• **Your instructions**: Could you retype, exactly and with no pictures, only the lines from the first line of the records below through the line that contains "## 高度なプロンプト作成"?

• **Source texts of formatted documents**:
◇ ◇ ◇ ◇

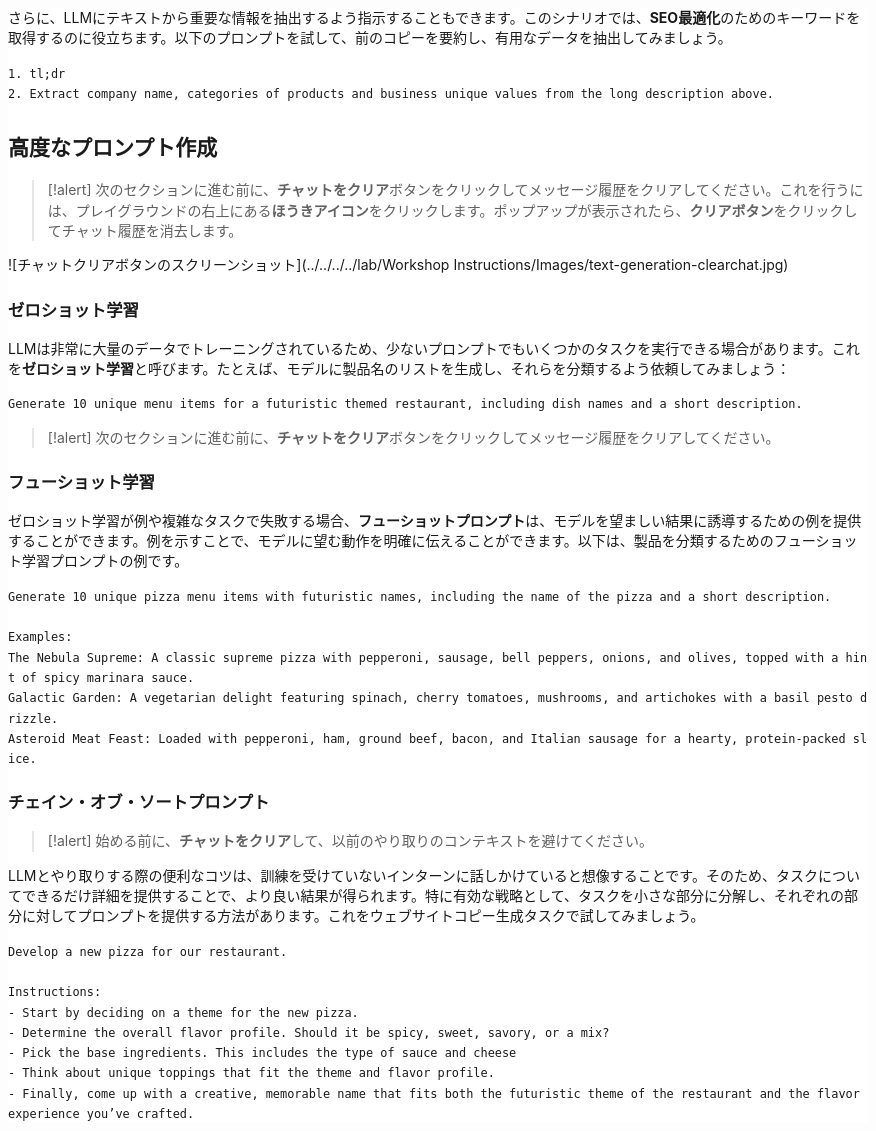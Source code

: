 さらに、LLMにテキストから重要な情報を抽出するよう指示することもできます。このシナリオでは、**SEO最適化**のためのキーワードを取得するのに役立ちます。以下のプロンプトを試して、前のコピーを要約し、有用なデータを抽出してみましょう。

```
1. tl;dr
2. Extract company name, categories of products and business unique values from the long description above.
```

## 高度なプロンプト作成

>[!alert] 次のセクションに進む前に、**チャットをクリア**ボタンをクリックしてメッセージ履歴をクリアしてください。これを行うには、プレイグラウンドの右上にある**ほうきアイコン**をクリックします。ポップアップが表示されたら、**クリアボタン**をクリックしてチャット履歴を消去します。

![チャットクリアボタンのスクリーンショット](../../../../lab/Workshop Instructions/Images/text-generation-clearchat.jpg)

### ゼロショット学習

LLMは非常に大量のデータでトレーニングされているため、少ないプロンプトでもいくつかのタスクを実行できる場合があります。これを**ゼロショット学習**と呼びます。たとえば、モデルに製品名のリストを生成し、それらを分類するよう依頼してみましょう：

```
Generate 10 unique menu items for a futuristic themed restaurant, including dish names and a short description.
```
>[!alert] 次のセクションに進む前に、**チャットをクリア**ボタンをクリックしてメッセージ履歴をクリアしてください。

### フューショット学習

ゼロショット学習が例や複雑なタスクで失敗する場合、**フューショットプロンプト**は、モデルを望ましい結果に誘導するための例を提供することができます。例を示すことで、モデルに望む動作を明確に伝えることができます。以下は、製品を分類するためのフューショット学習プロンプトの例です。

```
Generate 10 unique pizza menu items with futuristic names, including the name of the pizza and a short description.

Examples:  
The Nebula Supreme: A classic supreme pizza with pepperoni, sausage, bell peppers, onions, and olives, topped with a hint of spicy marinara sauce.
Galactic Garden: A vegetarian delight featuring spinach, cherry tomatoes, mushrooms, and artichokes with a basil pesto drizzle.
Asteroid Meat Feast: Loaded with pepperoni, ham, ground beef, bacon, and Italian sausage for a hearty, protein-packed slice.
```

### チェイン・オブ・ソートプロンプト

>[!alert] 始める前に、**チャットをクリア**して、以前のやり取りのコンテキストを避けてください。

LLMとやり取りする際の便利なコツは、訓練を受けていないインターンに話しかけていると想像することです。そのため、タスクについてできるだけ詳細を提供することで、より良い結果が得られます。特に有効な戦略として、タスクを小さな部分に分解し、それぞれの部分に対してプロンプトを提供する方法があります。これをウェブサイトコピー生成タスクで試してみましょう。

```
Develop a new pizza for our restaurant.

Instructions:
- Start by deciding on a theme for the new pizza.
- Determine the overall flavor profile. Should it be spicy, sweet, savory, or a mix?
- Pick the base ingredients. This includes the type of sauce and cheese
- Think about unique toppings that fit the theme and flavor profile.
- Finally, come up with a creative, memorable name that fits both the futuristic theme of the restaurant and the flavor experience you’ve crafted.
```
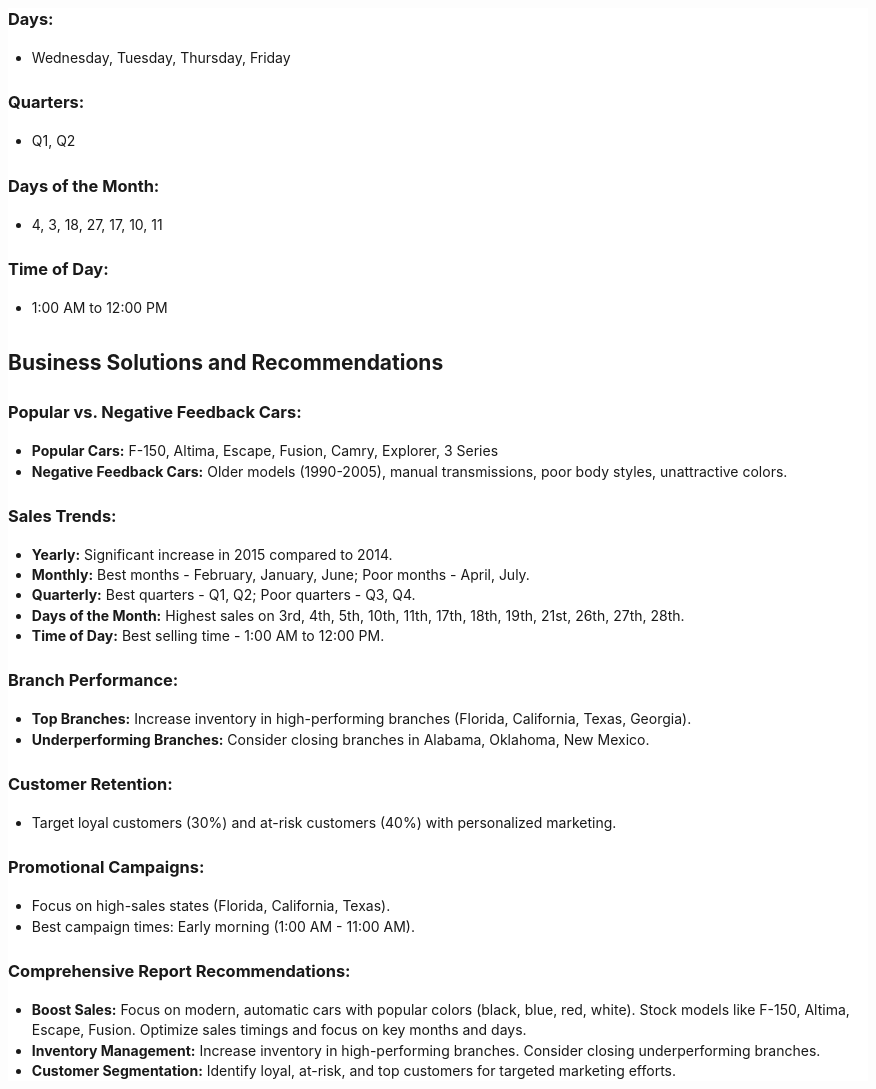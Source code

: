 ### Days:
- Wednesday, Tuesday, Thursday, Friday

### Quarters:
- Q1, Q2

### Days of the Month:
- 4, 3, 18, 27, 17, 10, 11

### Time of Day:
- 1:00 AM to 12:00 PM

## Business Solutions and Recommendations
### Popular vs. Negative Feedback Cars:
- **Popular Cars:** F-150, Altima, Escape, Fusion, Camry, Explorer, 3 Series
- **Negative Feedback Cars:** Older models (1990-2005), manual transmissions, poor body styles, unattractive colors.

### Sales Trends:
- **Yearly:** Significant increase in 2015 compared to 2014.
- **Monthly:** Best months - February, January, June; Poor months - April, July.
- **Quarterly:** Best quarters - Q1, Q2; Poor quarters - Q3, Q4.
- **Days of the Month:** Highest sales on 3rd, 4th, 5th, 10th, 11th, 17th, 18th, 19th, 21st, 26th, 27th, 28th.
- **Time of Day:** Best selling time - 1:00 AM to 12:00 PM.

### Branch Performance:
- **Top Branches:** Increase inventory in high-performing branches (Florida, California, Texas, Georgia).
- **Underperforming Branches:** Consider closing branches in Alabama, Oklahoma, New Mexico.

### Customer Retention:
- Target loyal customers (30%) and at-risk customers (40%) with personalized marketing.

### Promotional Campaigns:
- Focus on high-sales states (Florida, California, Texas).
- Best campaign times: Early morning (1:00 AM - 11:00 AM).

### Comprehensive Report Recommendations:
- **Boost Sales:** Focus on modern, automatic cars with popular colors (black, blue, red, white). Stock models like F-150, Altima, Escape, Fusion. Optimize sales timings and focus on key months and days.
- **Inventory Management:** Increase inventory in high-performing branches. Consider closing underperforming branches.
- **Customer Segmentation:** Identify loyal, at-risk, and top customers for targeted marketing efforts.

◇ ◇ ◇ ◇

• **Answer area**:
Source code

: さらに、LLMにテキストから重要な情報を抽出するよう指示することもできます。このシナリオでは、**SEO最適化**のためのキーワードを取得するのに役立ちます。以下のプロンプトを試して、前のコピーを要約し、有用なデータを抽出してみましょう。

```
1. tl;dr
2. Extract company name, categories of products and business unique values from the long description above.
```

## 高度なプロンプト作成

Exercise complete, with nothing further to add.